Ideas for Contemporary Living

très Brooklyn


Posted on October 31st, by David Bjorngaard in Here/There, The Moment. No Comments

A- food trucks

Paris is having a Brooklyn moment. You’ll notice it in the food trucks, the organic locally sourced food, plaid shirts and rough-hewn industrial interiors. Here “très Brooklyn” signifies informality, creativity and quality. For a few days this summer, I was able to witness this first hand. Luckily for us, this is still Paris, so the scarf wearing hipsters are strolling down the Champs Elysees, eating 5 course dinners with foie gras, and were born with some of the best fashion sense around. In Paris, high fashion and modern architecture mix with traditional style and good taste, and a new generation is creating their own unique mark on this city.

A- saturne 2

For an experience of haute cuisine a la Brooklyn, one night we dined at Saturne, enjoying a six course meal with wine pairing. All the food was made to highlight fresh, locally sourced organic ingredients. The chef accommodated my California dietary requirements:  no dairy please! They made the chore of creating one plate just for me seem like  it wasn’t a burden at all, and the dishes I was served were as taste-bud delighting as my friends plates, which were dripping with dairy. The interiors at Saturne are in line with the  Brooklyn loft feel: blond wood, exposed metal, industrial sconces (well, actually Serge Mouille shell sconces, to give it a French twist), leather cushioned bench seating, an open kitchen, and glass skylights. The front of the space has a bar counter and several tables, for a more casual feel. To get to the back room, you walk through the glass fronted wine cellar, a tease for what’s to come.
A- touleries

Another day we grabbed lunch at the Paris establishment le Fumoir. This place would fit right in at Park Slope and Prospect Park: unfinished wide plank floors (can you imagine the beating they get, and they still look fantastic), leather chairs and sofas, cafe tables, dark interiors with wood blinds, AND a seemingly private back library. Plus, it doesn’t hurt that it is right across the street from the neo-classical facade of the Louvre.
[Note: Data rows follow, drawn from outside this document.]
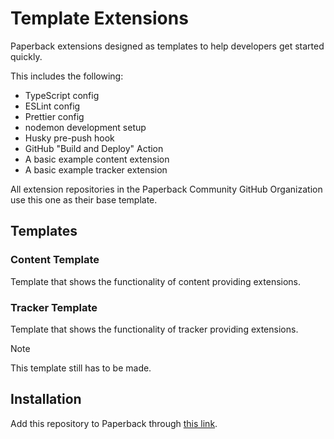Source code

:# Template Extensions

Paperback extensions designed as templates to help developers get started quickly.

This includes the following:

- TypeScript config
- ESLint config
- Prettier config
- nodemon development setup
- Husky pre-push hook
- GitHub "Build and Deploy" Action
- A basic example content extension
- A basic example tracker extension

All extension repositories in the Paperback Community GitHub Organization use this one as their base template.

## Templates

### Content Template

Template that shows the functionality of content providing extensions.

### Tracker Template

Template that shows the functionality of tracker providing extensions.

> [!NOTE]  
> This template still has to be made.

## Installation

Add this repository to Paperback through [this link](https://paperback-community.github.io/extension-templates).
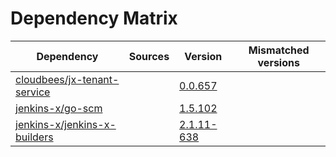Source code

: # Dependency Matrix

Dependency | Sources | Version | Mismatched versions
---------- | ------- | ------- | -------------------
[cloudbees/jx-tenant-service](https://github.com/cloudbees/jx-tenant-service) |  | [0.0.657](https://github.com/cloudbees/jx-tenant-service/releases/tag/v0.0.657) | 
[jenkins-x/go-scm](https://github.com/jenkins-x/go-scm) |  | [1.5.102]() | 
[jenkins-x/jenkins-x-builders](https://github.com/jenkins-x/jenkins-x-builders) |  | [2.1.11-638]() | 
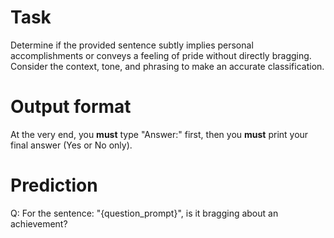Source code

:# Task
Determine if the provided sentence subtly implies personal accomplishments or conveys a feeling of pride without directly bragging. Consider the context, tone, and phrasing to make an accurate classification.

# Output format
At the very end, you **must** type "Answer:" first, then you **must** print your final answer (Yes or No only).

# Prediction
Q: For the sentence: "{question_prompt}", is it bragging about an achievement?
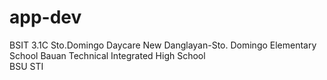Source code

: # app-dev
BSIT 3.1C
Sto.Domingo Daycare
New Danglayan-Sto. Domingo Elementary School
Bauan Technical Integrated High School\
BSU
STI
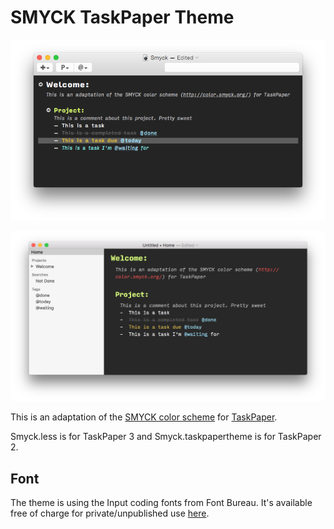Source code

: SMYCK TaskPaper Theme
=====================

![](smyck.png)

![](smyck-tp3.png)

This is an adaptation of the [SMYCK color scheme](http://color.smyck.org/) for [TaskPaper](http://www.hogbaysoftware.com/products/taskpaper).

Smyck.less is for TaskPaper 3 and Smyck.taskpapertheme is for TaskPaper 2.

Font
----
The theme is using the Input coding fonts from Font Bureau. It's available free of charge for private/unpublished use [here](http://input.fontbureau.com/download/).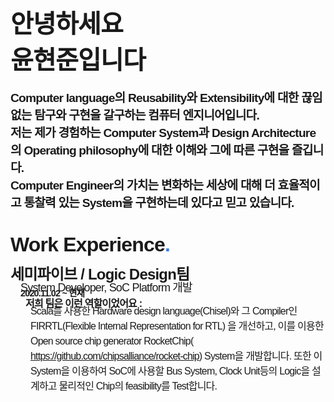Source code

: 
<br>

<span style="font-family:sans-serif;  font-weight: 700;  font-size: 2.5rem; letter-spacing: -.05rem; //타이틀 자간 margin: 2rem 0rem 0rem 0rem;">
안녕하세요 <br>
윤현준입니다
</span>

<br>

<span style="font-family:sans-serif;  font-weight: 700;  margin: 3rem; font-size: 1.2rem; letter-spacing: -.05rem; ">

Computer language의 Reusability와 Extensibility에 대한 끊임없는 탐구와 구현을 갈구하는 컴퓨터 엔지니어입니다. <br>
저는 제가 경험하는 Computer System과 Design Architecture의 Operating philosophy에 대한 이해와 그에 따른 구현을 즐깁니다. <br>
Computer Engineer의 가치는 변화하는 세상에 대해 더 효율적이고 통찰력 있는 System을 구현하는데 있다고 믿고 있습니다. <br>

</span>

<br>

<span style="font-family:sans-serif;  font-weight: 700;  font-size: 2.0rem; letter-spacing: -.05rem; ">
Work Experience<span style="color:#3a7bd5">.</span> 
</span>

<br>
<br>

<span style="font-family:sans-serif;  font-weight: 700;  font-size: 1.5rem; letter-spacing: -.05rem; line-height: 1;">
세미파이브 / Logic Design팀
</span>
<br>


<span style="font-family:sans-serif; font-weight: 500;  font-size: 1.125rem; margin-left: 1rem; letter-spacing: -.05rem; line-height:1;">
System Developer, SoC Platform 개발
</span>

<br>

<span style="font-family:sans-serif; font-weight: 700;  font-size: 0.9rem; margin-left: 1rem; letter-spacing: -.05rem; line-height:0;">
2020.11.02 ~ 현재
</span>

<br>


<br>

<span style="font-family:sans-serif;  font-weight:bold;  font-size: 1rem; margin-left: 1.5rem; letter-spacing: -.05rem; line-height:0;">
저희 팀은 이런 역할이었어요 <b> : </b> 
</span>

<br>

<span style="font-family:sans-serif; display:inline-block; font-size: 1rem; margin-left: 2rem;  letter-spacing: -.05rem; line-height:1.5;">
Scala를 사용한 Hardware design language(Chisel)와 그 Compiler인 FIRRTL(Flexible Internal Representation for RTL) 을 개선하고,
이를 이용한 Open source chip generator RocketChip(<a href="https://github.com/chipsalliance/rocket-chip"> https://github.com/chipsalliance/rocket-chip</a>) System을 개발합니다. 
또한 이 System을 이용하여 SoC에 사용할 Bus System, Clock Unit등의 Logic을 설계하고 물리적인 Chip의 feasibility를 Test합니다.
</span>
Later that day we went to a garden fair at the Tuileries Garden in honor of the architect André Le Nôtre. I loved the wall of flowers (as later seen at the Dior runway show) and enjoyed he garden made of moveable parts. But most of all I love the Tuileries Garden: the symmetry of the gardens, with the casualness of chairs scattered in conversation. This was definitely an authentic Parisian experience, non?